There are lots of ways to teach a language and there are ways to teach
programming. And the two things are different. That is the reaon that
I deliberately don;t teach Python specific idioms in my tutor prefering
to show a more general approach.
I treat functions as one of the 4 basic building blocks and introduce
them in my third topic 'What is Programing' but...
> I really wish that someone would take a similar approach in writing a
> beginner Python tutorial that focuses on functions almost immediately,
> even before control flow. Something like:
>
> http://www.htdp.org/2003-09-26/Book/
>
The problem with this approach for Python is that it requires a language
with tail end recursion which allows you to use recursive function calls
as the control structure.

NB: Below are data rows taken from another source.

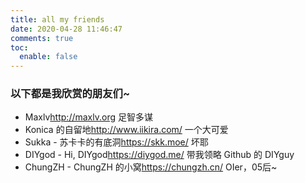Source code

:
 ```yaml
---
title: all my friends
date: 2020-04-28 11:46:47
comments: true
toc:
  enable: false
---
```


<link rel="stylesheet" href="index.css">

### 以下都是我欣赏的朋友们~

- <span class="name">Maxlv</span><http://maxlv.org>
  <span class="intro">足智多谋</span>
- <span class="name">Konica 的自留地</span><http://www.iikira.com/>
  <span class="intro">一个大可爱</span>
- <span class="name">Sukka - 苏卡卡的有底洞</span><https://skk.moe/>
  <span class="intro">坏耶</span>
- <span class="name">DIYgod - Hi, DIYgod</span><https://diygod.me/>
  <span class="intro">带我领略 Github 的 DIYguy</span>
- <span class="name">ChungZH - ChungZH 的小窝</span><https://chungzh.cn/>
  <span class="intro">OIer，05后~</span>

Python blows up too easily to do that so a more
conventional approach is necessary - trying to explain a recursion limit
error in the early stages of learning to program would just be too hard
IMHO anyway!
But I do agree that teaching the basic structures and princuiples is far
more important than documenting all of the various options and Python
specific idioms in the language - that simply teaches Python not
programming. One of my pet peeves with new graduates joining
our company is that they expect to get sent on a training course just
because a project uses a new (to them) programming language.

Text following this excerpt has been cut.